第3章 分野別に見た外交


(2)平和構築委員会

 現在、いったん和平が達成された紛争の約半数において、5年以内に新たな紛争が勃発していると言われており、紛争状態の解決から復旧、社会復帰、復興に至るまでの一貫したアプローチの必要性が国際社会の共通した認識となっている。このような問題意識を背景として、9月の「成果文書」の中で、紛争後の平和構築と復旧のための統合戦略を助言及び提案する仕組みとして、2005年末までに平和構築委員会を設立することが合意されるとともに、常設の平和構築基金を設置することが事務総長に要請された。
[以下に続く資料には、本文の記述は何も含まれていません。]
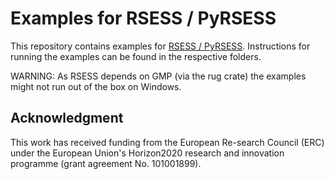 # Examples for RSESS / PyRSESS

This repository contains examples for [RSESS / PyRSESS](https://github.com/kit-cel/rsess).
Instructions for running the examples can be found in the respective folders.

WARNING: As RSESS depends on GMP (via the rug crate) the examples might not run out of the box on Windows.


## Acknowledgment
This  work  has  received  funding  from  the  European  Re-search Council (ERC) under the European Union's Horizon2020 research and innovation programme (grant agreement No. 101001899).
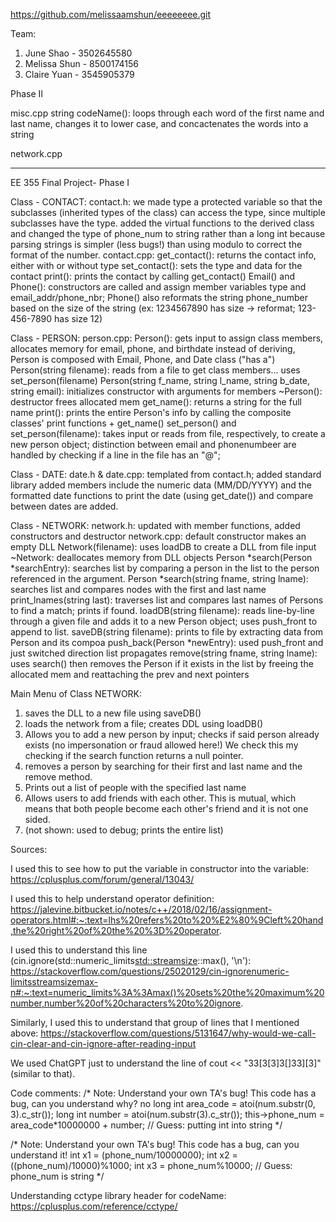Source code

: https://github.com/melissaamshun/eeeeeeee.git

Team: 
  1. June Shao - 3502645580
  2. Melissa Shun - 8500174156
  3. Claire Yuan - 3545905379

Phase II

misc.cpp
  string codeName(): loops through each word of the first name and last name, changes it to lower case, and concactenates the words into a string

network.cpp
  

-------------------------------------------------------------------

EE 355 Final Project- Phase I

Class - CONTACT:
  contact.h:
    we made type a protected variable so that the subclasses (inherited types of the class) can access the type, since multiple subclasses have the type.
   added the virtual functions to the derived class and changed the type of phone_num to string rather than a long int because parsing strings is simpler (less bugs!) than using modulo to correct the format of the number.
  contact.cpp:
    get_contact(): returns the contact info, either with or without type
    set_contact(): sets the type and data for the contact
    print(): prints the contact by calling get_contact()
    Email() and Phone(): constructors are called and assign member variables type and email_addr/phone_nbr; Phone() also reformats the string phone_number based on the size of the string (ex: 1234567890 has size -> reformat; 123-456-7890 has size 12)
   
Class - PERSON:
  person.cpp:
    Person(): gets input to assign class members, allocates memory for email, phone, and birthdate
      instead of deriving, Person is composed with Email, Phone, and Date class ("has a")
    Person(string filename): reads from a file to get class members... uses set_person(filename)
    Person(string f_name, string l_name, string b_date, string email): initializes constructor with arguments for members
    ~Person(): destructor frees allocated mem
    get_name(): returns a string for the full name
    print(): prints the entire Person's info by calling the composite classes' print functions + get_name()
    set_person() and set_person(filename): takes input or reads from file, respectively, to create a new person object; distinction between email and phonenumbeer are handled by checking if a line in the file has an "@";    
  
  Class - DATE:
    date.h & date.cpp: templated from contact.h; added <string> standard library
      added members include the numeric data (MM/DD/YYYY) and the formatted date
      functions to print the date (using get_date()) and compare between dates are added.

Class - NETWORK:
  network.h: updated with member functions, added constructors and destructor
  network.cpp:
    default constructor makes an empty DLL
    Network(filename): uses loadDB to create a DLL from file input
    ~Network: deallocates memory from DLL objects
    Person *search(Person *searchEntry): searches list by comparing a person in the list to the person referenced in the argument.
    Person *search(string fname, string lname): searches list and compares nodes with the first and last name
    print_lnames(string last): traverses list and compares last names of Persons to find a match; prints if found.
    loadDB(string filename): reads line-by-line through a given file and adds it to a new Person object; uses push_front to append to list.
    saveDB(string filename): prints to file by extracting data from Person and its compoa
    push_back(Person *newEntry): used push_front and just switched direction list propagates
    remove(string fname, string lname): uses search() then removes the Person if it exists in the list by freeing the allocated mem and reattaching the prev and next pointers      
  
Main Menu of Class NETWORK:
  1. saves the DLL to a new file using saveDB()
  2. loads the network from a file; creates DDL using loadDB()
  3. Allows you to add a new person by input; checks if said person already exists (no impersonation or fraud allowed here!) We check this my checking if the search function returns a null pointer.
  4. removes a person by searching for their first and last name and the remove method. 
  5. Prints out a list of people with the specified last name
  6. Allows users to add friends with each other. This is mutual, which means that both people become each other's friend and it is not one sided.
  7.  (not shown: used to debug; prints the entire list)

Sources:

I used this to see how to put the variable in constructor into the variable:
https://cplusplus.com/forum/general/13043/

I used this to help understand operator definition:
https://jalevine.bitbucket.io/notes/c++/2018/02/16/assignment-operators.html#:~:text=lhs%20refers%20to%20%E2%80%9Cleft%20hand,the%20right%20of%20the%20%3D%20operator.

I used this to understand this line (cin.ignore(std::numeric_limits<std::streamsize>::max(), '\n'):
https://stackoverflow.com/questions/25020129/cin-ignorenumeric-limitsstreamsizemax-n#:~:text=numeric_limits%3A%3Amax()%20sets%20the%20maximum%20number,number%20of%20characters%20to%20ignore.

Similarly, I used this to understand that group of lines that I mentioned above:
https://stackoverflow.com/questions/5131647/why-would-we-call-cin-clear-and-cin-ignore-after-reading-input

We used ChatGPT just to understand the line of cout << "33[3[3]3[]33][3]" (similar to that).

Code comments:
  /* Note: Understand your own TA's bug!
  This code has a bug, can you understand why? no
  long int area_code = atoi(num.substr(0, 3).c_str());
  long int  number = atoi(num.substr(3).c_str());
  this->phone_num = area_code*10000000 + number;
  // Guess: putting int into string
  */

  /* Note: Understand your own TA's bug!
  This code has a bug, can you understand it!
  int x1 = (phone_num/10000000);
      int x2 = ((phone_num)/10000)%1000;
      int x3 = phone_num%10000;
    // Guess: phone_num is string
  */

  Understanding cctype library header for codeName: https://cplusplus.com/reference/cctype/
 この合意に基づき、具体的な活動態様やメンバー構成等を定めるために加盟国間の協議が行われた結果、12月20日、安保理及び総会により、平和構築委員会の設置に関する決議案がそれぞれ採択された。この決議では、平和構築委員会のメンバー構成は、(1)安全保障理事会から7か国、(2)経済社会理事会から7か国(3)国連への財政貢献上位10か国から5か国、(4)PKO等への要員派遣上位10か国から5か国、(5)その他地域バランス等を考慮して総会より選ばれる7か国-の計31か国とされ、また、常設の平和構築基金の設置も盛り込まれた。

 平和構築委員会は、日本が提唱する「平和の定着」構想や、「人間の安全保障」(参照)の概念と軌を一にするものであり、日本としては、経験と持てる力を最大限利用して、平和構築委員会の活動に積極的に参加していく考えである。